▶ **ASSIGNED TASK**: Copy out exactly each line from the line with "on your dataset." through the last line of the material below.

^^^^^^^^^^^^^^^^

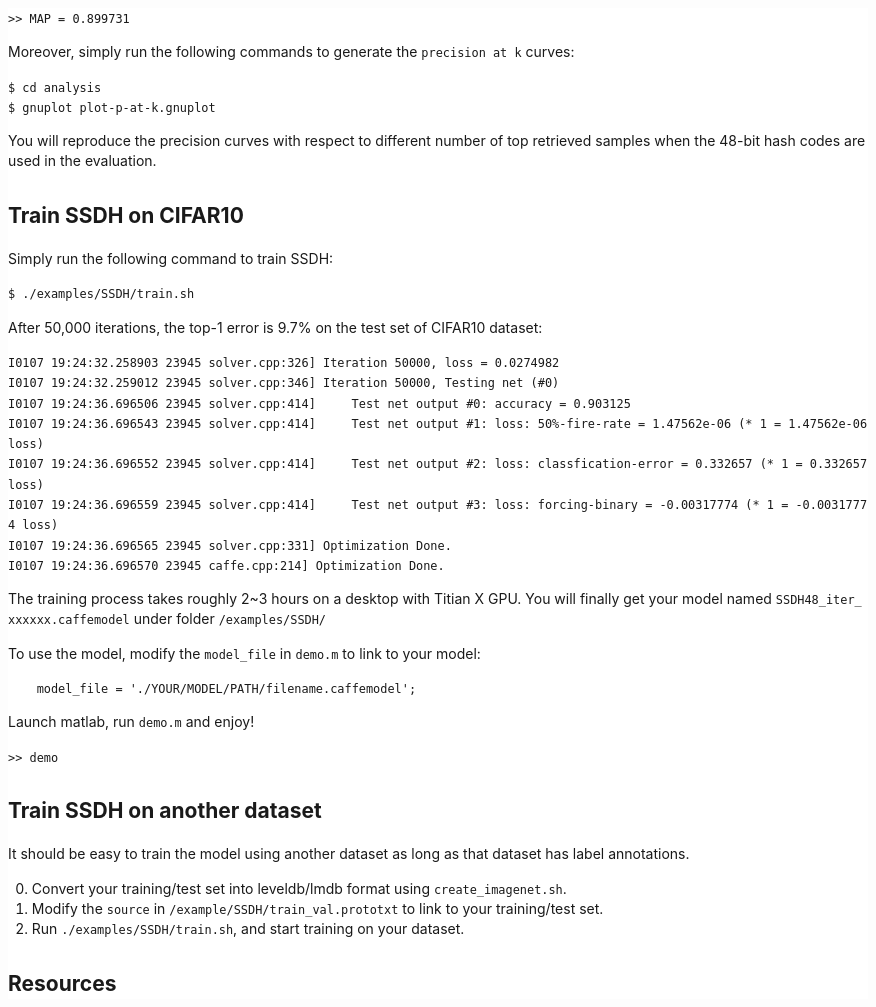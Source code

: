     >> MAP = 0.899731

Moreover, simply run the following commands to generate the `precision at k` curves:

    $ cd analysis
    $ gnuplot plot-p-at-k.gnuplot 

You will reproduce the precision curves with respect to different number of top retrieved samples when the 48-bit hash codes are
used in the evaluation.
 
## Train SSDH on CIFAR10

Simply run the following command to train SSDH:


    $ ./examples/SSDH/train.sh


After 50,000 iterations, the top-1 error is 9.7% on the test set of CIFAR10 dataset:
```
I0107 19:24:32.258903 23945 solver.cpp:326] Iteration 50000, loss = 0.0274982
I0107 19:24:32.259012 23945 solver.cpp:346] Iteration 50000, Testing net (#0)
I0107 19:24:36.696506 23945 solver.cpp:414]     Test net output #0: accuracy = 0.903125
I0107 19:24:36.696543 23945 solver.cpp:414]     Test net output #1: loss: 50%-fire-rate = 1.47562e-06 (* 1 = 1.47562e-06 loss)
I0107 19:24:36.696552 23945 solver.cpp:414]     Test net output #2: loss: classfication-error = 0.332657 (* 1 = 0.332657 loss)
I0107 19:24:36.696559 23945 solver.cpp:414]     Test net output #3: loss: forcing-binary = -0.00317774 (* 1 = -0.00317774 loss)
I0107 19:24:36.696565 23945 solver.cpp:331] Optimization Done.
I0107 19:24:36.696570 23945 caffe.cpp:214] Optimization Done.
```

The training process takes roughly 2~3 hours on a desktop with Titian X GPU. You will finally get your model named `SSDH48_iter_xxxxxx.caffemodel` under folder `/examples/SSDH/`

To use the model, modify the `model_file` in `demo.m` to link to your model:

```
    model_file = './YOUR/MODEL/PATH/filename.caffemodel';
```

Launch matlab, run `demo.m` and enjoy!
    
    >> demo

## Train SSDH on another dataset

It should be easy to train the model using another dataset as long as that dataset has label annotations.
 
  0. Convert your training/test set into leveldb/lmdb format using `create_imagenet.sh`.
  0. Modify the `source` in `/example/SSDH/train_val.prototxt` to link to your training/test set.
  0. Run `./examples/SSDH/train.sh`, and start training on your dataset.


## Resources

^^^^^^^^^^^^^^^^

▶ **ANSWER BOX**:
  0. Run `./examples/SSDH/train.sh`, and start training on your dataset.


## Resources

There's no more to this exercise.